Genetic and clinical basis for two distinct subtypes of primary Sjögren's syndrome

Abstract

Objectives: Clinical presentation of primary Sjögren's syndrome (pSS) varies considerably. A shortage of evidence-based objective markers hinders efficient drug development and most clinical trials have failed to reach primary endpoints.

Methods: We performed a multicentre study to identify patient subgroups based on clinical, immunological and genetic features. Targeted DNA sequencing of 1853 autoimmune-related loci was performed. After quality control, 918 patients with pSS, 1264 controls and 107 045 single nucleotide variants remained for analysis. Replication was performed in 177 patients with pSS and 7672 controls.

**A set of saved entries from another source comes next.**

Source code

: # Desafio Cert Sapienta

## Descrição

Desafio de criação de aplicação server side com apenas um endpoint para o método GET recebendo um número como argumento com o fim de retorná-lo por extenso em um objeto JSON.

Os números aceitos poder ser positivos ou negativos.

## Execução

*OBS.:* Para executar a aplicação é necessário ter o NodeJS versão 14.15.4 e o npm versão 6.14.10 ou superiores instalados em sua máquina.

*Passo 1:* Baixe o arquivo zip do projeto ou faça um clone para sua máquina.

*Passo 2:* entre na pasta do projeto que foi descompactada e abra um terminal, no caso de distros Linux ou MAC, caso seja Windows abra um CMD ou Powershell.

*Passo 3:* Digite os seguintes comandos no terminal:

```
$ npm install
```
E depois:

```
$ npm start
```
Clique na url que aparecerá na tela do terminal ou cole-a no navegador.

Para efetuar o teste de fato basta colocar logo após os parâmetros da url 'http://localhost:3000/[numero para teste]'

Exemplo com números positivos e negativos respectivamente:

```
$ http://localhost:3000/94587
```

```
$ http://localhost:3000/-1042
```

Results: We found strong signals of association with pSS in the HLA region. Principal component analysis of clinical data distinguished two patient subgroups defined by the presence of SSA/SSB antibodies. We observed an unprecedented high risk of pSS for an association in the HLA-DQA1 locus of odds ratio 6.10 (95% CI: 4.93, 7.54, P=2.2×10-62) in the SSA/SSB-positive subgroup, while absent in the antibody negative group. Three independent signals within the MHC were observed. The two most significant variants in MHC class I and II respectively, identified patients with a higher risk of hypergammaglobulinaemia, leukopenia, anaemia, purpura, major salivary gland swelling and lymphadenopathy. Replication confirmed the association with both MHC class I and II signals confined to SSA/SSB antibody positive pSS.

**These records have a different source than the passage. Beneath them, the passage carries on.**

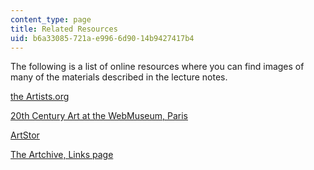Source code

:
 ```yaml
---
content_type: page
title: Related Resources
uid: b6a33085-721a-e996-6d90-14b9427417b4
---
```


The following is a list of online resources where you can find images of many of the materials described in the lecture notes.

[the Artists.org](http://the-artists.org/)

[20th Century Art at the WebMuseum, Paris](http://www.ibiblio.org/wm/paint/tl/20th/) 

[ArtStor](http://www.artstor.org/)[  
](http://www.artchive.com/links.htm)

[The Artchive, Links page](http://www.artchive.com/links.htm)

Conclusion: Two subgroups of patients with pSS with distinct clinical manifestations can be defined by the presence or absence of SSA/SSB antibodies and genetic markers in the HLA locus. These subgroups should be considered in clinical follow-up, drug development and trial outcomes, for the benefit of both subgroups.

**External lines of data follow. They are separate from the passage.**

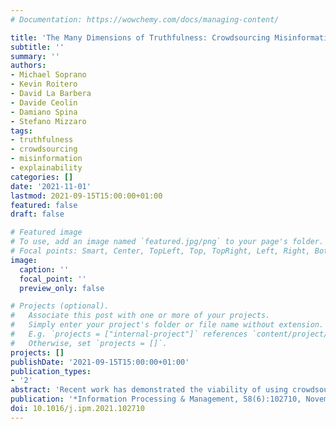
 ```yaml
---
# Documentation: https://wowchemy.com/docs/managing-content/

title: 'The Many Dimensions of Truthfulness: Crowdsourcing Misinformation Assessments on a Multidimensional Scale'
subtitle: ''
summary: ''
authors:
- Michael Soprano
- Kevin Roitero
- David La Barbera 
- Davide Ceolin
- Damiano Spina
- Stefano Mizzaro
tags: 
- truthfulness 
- crowdsourcing 
- misinformation 
- explainability
categories: []
date: '2021-11-01'
lastmod: 2021-09-15T15:00:00+01:00
featured: false
draft: false

# Featured image
# To use, add an image named `featured.jpg/png` to your page's folder.
# Focal points: Smart, Center, TopLeft, Top, TopRight, Left, Right, BottomLeft, Bottom, BottomRight.
image:
  caption: ''
  focal_point: ''
  preview_only: false

# Projects (optional).
#   Associate this post with one or more of your projects.
#   Simply enter your project's folder or file name without extension.
#   E.g. `projects = ["internal-project"]` references `content/project/deep-learning/index.md`.
#   Otherwise, set `projects = []`.
projects: []
publishDate: '2021-09-15T15:00:00+01:00'
publication_types:
- '2'
abstract: 'Recent work has demonstrated the viability of using crowdsourcing as a tool for evaluating the truthfulness of public statements. Under certain conditions such as: (1) having a balanced set of workers with different backgrounds and cognitive abilities; (2) using an adequate set of mechanisms to control the quality of the collected data; and (3) using a coarse grained assessment scale, the crowd can provide reliable identification of fake news. However, fake news are a subtle matter: statements can be just biased (“cherrypicked”), imprecise, wrong, etc. and the unidimensional truth scale used in existing work cannot account for such differences. In this paper we propose a multidimensional notion of truthfulness and we ask the crowd workers to assess seven different dimensions of truthfulness selected based on existing literature: Correctness, Neutrality, Comprehensibility, Precision, Completeness, Speaker’s Trustworthiness, and Informativeness. We deploy a set of quality control mechanisms to ensure that the thousands of assessments collected on 180 publicly available fact-checked statements distributed over two datasets are of adequate quality, including a custom search engine used by the crowd workers to find web pages supporting their truthfulness assessments. A comprehensive analysis of crowdsourced judgments shows that: (1) the crowdsourced assessments are reliable when compared to an expert-provided gold standard; (2) the proposed dimensions of truthfulness capture independent pieces of information; (3) the crowdsourcing task can be easily learned by the workers; and (4) the resulting assessments provide a useful basis for a more complete estimation of statement truthfulness.'
publication: '*Information Processing & Management, 58(6):102710, November 2021. Journal Rank: Scimago Q1 (2020)*'
doi: 10.1016/j.ipm.2021.102710
---
```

Keywords: Sjögren’s syndrome; autoantibodies; autoimmunity; gene polymorphism.

Fig. 1

Genetic association and subgroup analysis of primary Sjögren’s syndrome patients vs controls (A) Single variant association analysis between 918 pSS cases and 1264 healthy controls. Logistic regression with minor allele frequency ≥0.01 and three principal components as covariates. A total of 107 045 variants included after quality control. Red line indicates the experiment wide Bonferroni cutoff (P = 8.7 × 10⁻⁷); blue line represents the suggestive significance threshold (P = 1 × 10⁻⁵). (B) PCA of clinical data collected for 982 pSS cases. (C) Single variant association analysis between anti-SSA/SSB positive patients (dark blue in PCA plot) vs controls. (D) Single variant association analysis between anti-SSA and SSB negative patients (light blue in PCA plot) vs controls. PCA: principal component analysis.

Fig. 2

HLA associations with primary Sjögren’s syndrome Stepwise adjustment for the top associated variants. (A, B) Logistic regression analysis of all patients vs controls (A), or anti-SSA/SSB positive patients vs controls (B). Second panel after conditioning on rs6933289, bottom panel after conditioning on rs6933289 and rs7197, with rs3099839 top remaining variant in all cases vs controls, rs2523607 top remaining variant in anti-SSA/SSB positive vs controls. (C) Unadjusted P-values for all cases vs controls (blue), SSA/SSB positive vs controls (red), and SSA and SSB negative vs controls (grey). (D) Linkage disequilibrium (r²) between the variants. (E) Gene regions of the independent HLA variants: HLA-DQA1, HLA-DRA and the HLA-B/MICA/HCP5 locus.

Fig. 3

Correlations between clinical phenotypes and associated variants (A) Non-parametric correlations between associated genetic variants and clinical variables. The purple scale represents P-values for the correlation (darker represents more significant), and the blue–red scale represents the correlation coefficient, with darker blue representing stronger negative correlation, and deeper red representing stronger positive correlation. (B) Logistic regression of different clinical variables with risk allele count for the top associated independent genetic variants. Red lines represent significant positive associations, blue lines significant negative associations. Whiskers indicate 95% CI. OR: odds ratio.

Fig. 4

Comparison of effect sizes for associated variants in the HLA region Top variants from Lessard et al. [10] are shown as light grey circles and variants from Taylor et al. [13] are depicted as dark grey triangles. Red diamonds represent SSA and/or SSB positive primary Sjögren’s syndrome associations and blue diamonds represent the full primary Sjögren’s syndrome associations from the current study. Position on chromosome 6 is shown on the x-axis and ORs on the y-axis. The nearest genes are labelled below. OR: odds ratio.